En una de las calles más recónditas
pero transitada por taxis y algún que otro transporte urbano; en uno de los
puntos cardinales que no llevan a ninguna parte, en la sempiterna Estación de
Waterloo, no se puede evitar el éxtasis o el asombro para los amantes de la
nostalgia de los museos no catalogados de la Revolución Industrial del siglo
XVIII.
Ciertamente, no era como lo había imaginado. Ningún libro lo había descrito
así.
Me había perdido buscando una salida y había caminado unos cuantos metros hacia
el puente. De pronto, encontré un enorme solar amurallado con ladrillos de
color teja que no sabría describir. En su interior, uno de los Centros
Comerciales, Bancarios y Alimenticios probablemente de los más antiguos del
Mundo, al estar situado en el Centro de Londres.
Ni la película más exacta del Western podía compararse a aquella maravillosa
estructura original. Ante esos pequeños edificios, nada de lo que se había
inventado después parecía real.
Se alzaba, majestuoso aunque sencillo, un pequeño caserón con un cartel de los
más originales que jamás hubiera leído. Sobre él se leía “BANK”, en letras
hechas por seres humanos de aquella época, tal vez en madera y algún metal como
el hierro. El tiempo había pasado sin duda, pero no se parecía en nada a lo que
los ingleses habían exportado décadas después a otros continentes para el
comercio. El almacén colindante, también era de las mismas proporciones que las
del banco, y no tenía ningún parecido con los modernos almacenes de mis Islas
Canarias, ni con otros que había en la misma ciudad. Notaba que aquel espacio
que un día estuvo muy cerca del Río Támesis, de algún lugar de más tránsito y
en esa zona del South Bank (nunca mejor dicho), no se había copiado ni siquiera
en Chile, ni en los EE.UU. siquiera.
Aquellas pequeñas y acogedoras infraestructuras seguían siendo las mismas,
aunque avejentadas por los años, las tormentas, los vientos, los veranos e
inviernos y, tal vez, la humedad y la polución de la gran ciudad. Tal vez
fueran sólo el objetivo de especuladores y arquitectos sin escrúpulos nada más,
pero no de otras personas, pues los vigilantes no se preocupaban en demasía, ya
que era un bien histórico, tal vez como lo fue una vez el Palacio de Cristal
pero en menor medida.
Nada tenían que envidiar aquellas casas a los modernos rascacielos de negocios
posmodernos, ni a los que los habían sucedido décadas más tarde con el auge del
tranvía, el carbón, la locomotora y demás episodios que ya conocemos. Aquello
no era ni capitalismo, ni mercado para mí. La entrada, el espacio y el aspecto
en general estaban hechos para un gran público, para personas con anhelos,
sueños, ahorros, gastos y necesidades. Toda su forma invitaba a visitarla, a
quedarse prendado de sus maneras bienintencionadas, sin grandes ostentaciones
neo-clásicas como en la cercana City, ni nada faraónico a su alrededor. Creo que
ni siquiera hoy sería posible reconstruir algo así, pues las prisas con las que
vivimos no nos dejarían hacer nada igual, tan urbano pero desde lo rural y
dedicado a la persona, a la ciudad, al tránsito, al negocio sin desacuerdo.

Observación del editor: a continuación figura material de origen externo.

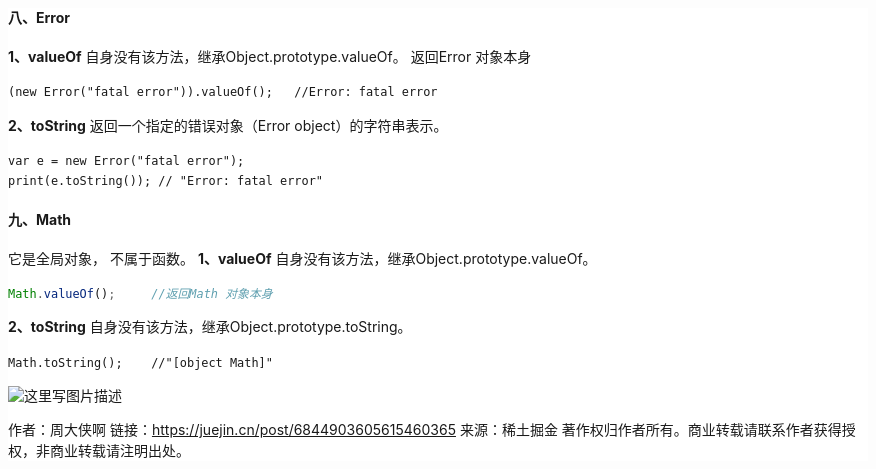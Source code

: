 



#### 八、Error

**1、valueOf** 自身没有该方法，继承Object.prototype.valueOf。 返回Error  对象本身

```vbnet
(new Error("fatal error")).valueOf();   //Error: fatal error

```

**2、toString** 返回一个指定的错误对象（Error object）的字符串表示。

```vbscript
var e = new Error("fatal error");
print(e.toString()); // "Error: fatal error"

```

#### 九、Math

它是全局对象， 不属于函数。 **1、valueOf** 自身没有该方法，继承Object.prototype.valueOf。

```javascript
Math.valueOf();     //返回Math 对象本身

```

**2、toString** 自身没有该方法，继承Object.prototype.toString。

```vbscript
Math.toString();    //"[object Math]"

```



![这里写图片描述](E:\coder\09_OneNote\image\1638c2be582196eatplv-t2oaga2asx-zoom-in-crop-mark4536000.png)



作者：周大侠啊
链接：https://juejin.cn/post/6844903605615460365
来源：稀土掘金
著作权归作者所有。商业转载请联系作者获得授权，非商业转载请注明出处。
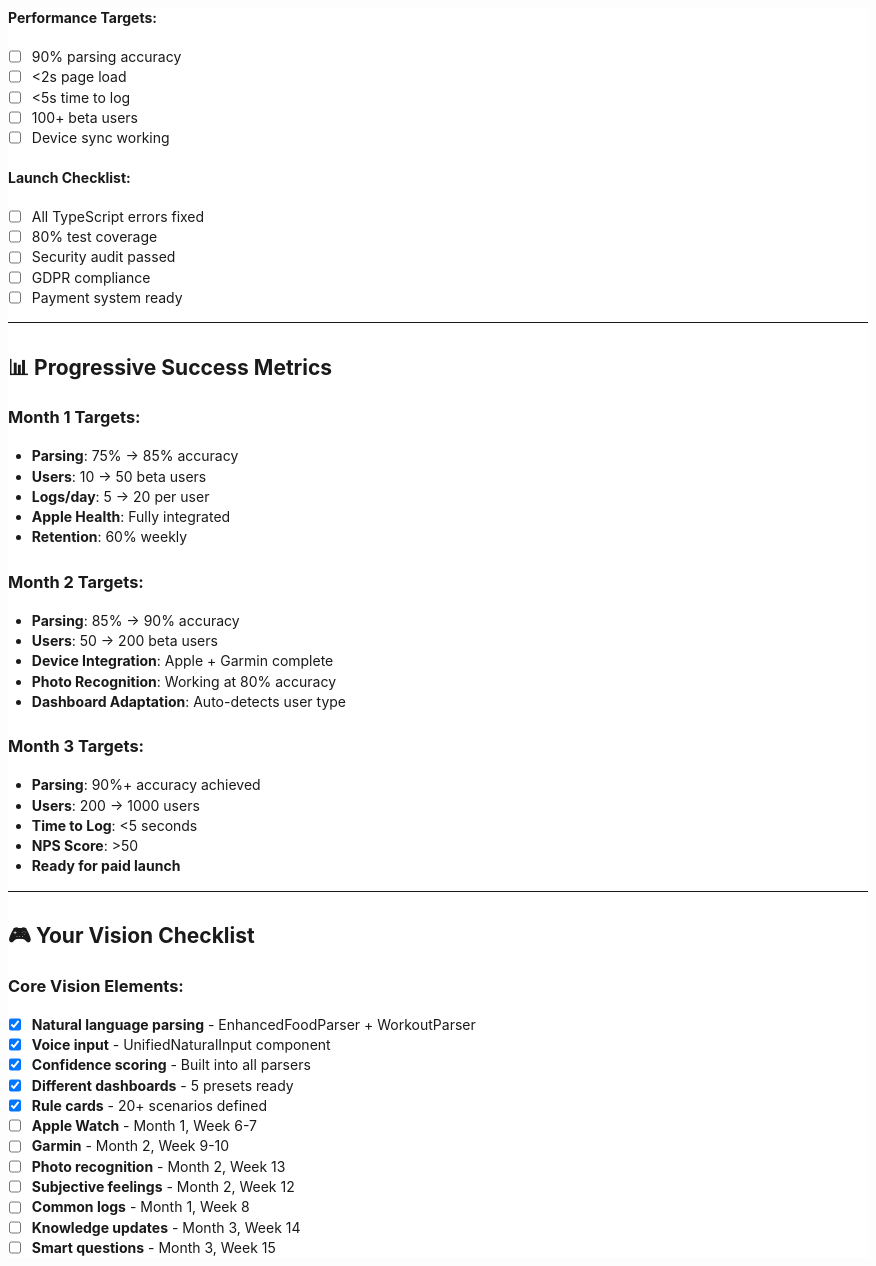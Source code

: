 #### Performance Targets:
- [ ] 90% parsing accuracy
- [ ] <2s page load
- [ ] <5s time to log
- [ ] 100+ beta users
- [ ] Device sync working

#### Launch Checklist:
- [ ] All TypeScript errors fixed
- [ ] 80% test coverage
- [ ] Security audit passed
- [ ] GDPR compliance
- [ ] Payment system ready

---

## 📊 Progressive Success Metrics

### Month 1 Targets:
- **Parsing**: 75% → 85% accuracy
- **Users**: 10 → 50 beta users
- **Logs/day**: 5 → 20 per user
- **Apple Health**: Fully integrated
- **Retention**: 60% weekly

### Month 2 Targets:
- **Parsing**: 85% → 90% accuracy
- **Users**: 50 → 200 beta users
- **Device Integration**: Apple + Garmin complete
- **Photo Recognition**: Working at 80% accuracy
- **Dashboard Adaptation**: Auto-detects user type

### Month 3 Targets:
- **Parsing**: 90%+ accuracy achieved
- **Users**: 200 → 1000 users
- **Time to Log**: <5 seconds
- **NPS Score**: >50
- **Ready for paid launch**

---

## 🎮 Your Vision Checklist

### Core Vision Elements:
- [x] **Natural language parsing** - EnhancedFoodParser + WorkoutParser
- [x] **Voice input** - UnifiedNaturalInput component
- [x] **Confidence scoring** - Built into all parsers
- [x] **Different dashboards** - 5 presets ready
- [x] **Rule cards** - 20+ scenarios defined
- [ ] **Apple Watch** - Month 1, Week 6-7
- [ ] **Garmin** - Month 2, Week 9-10
- [ ] **Photo recognition** - Month 2, Week 13
- [ ] **Subjective feelings** - Month 2, Week 12
- [ ] **Common logs** - Month 1, Week 8
- [ ] **Knowledge updates** - Month 3, Week 14
- [ ] **Smart questions** - Month 3, Week 15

Estuve un tiempo después buscando estructuras similares y tal vez sólo encontré,
aquí mismo, algún viejo Ingenio, alguna fábrica con esa magia que la envuelve
porque hubo personas en ella que trabajaron a gusto y no vivieron nunca ni la
demanda, ni el stock ni nada parecido. Ni siquiera un ápice de estrés.
Era simplemente el mercado viejo. Me di cuenta de que la Historia se cuenta
según convenga, de que es muy larga y de que hay alguna fase en ella que nunca
estuvo mal.
Estructuras abandonadas: Tal vez sea mejor así, pues si no me hubiese perdido y
no me hubiera dado cuenta de que estaba allí, el solar no me hubiese contado
con tanto detalle los tiempos que vivió.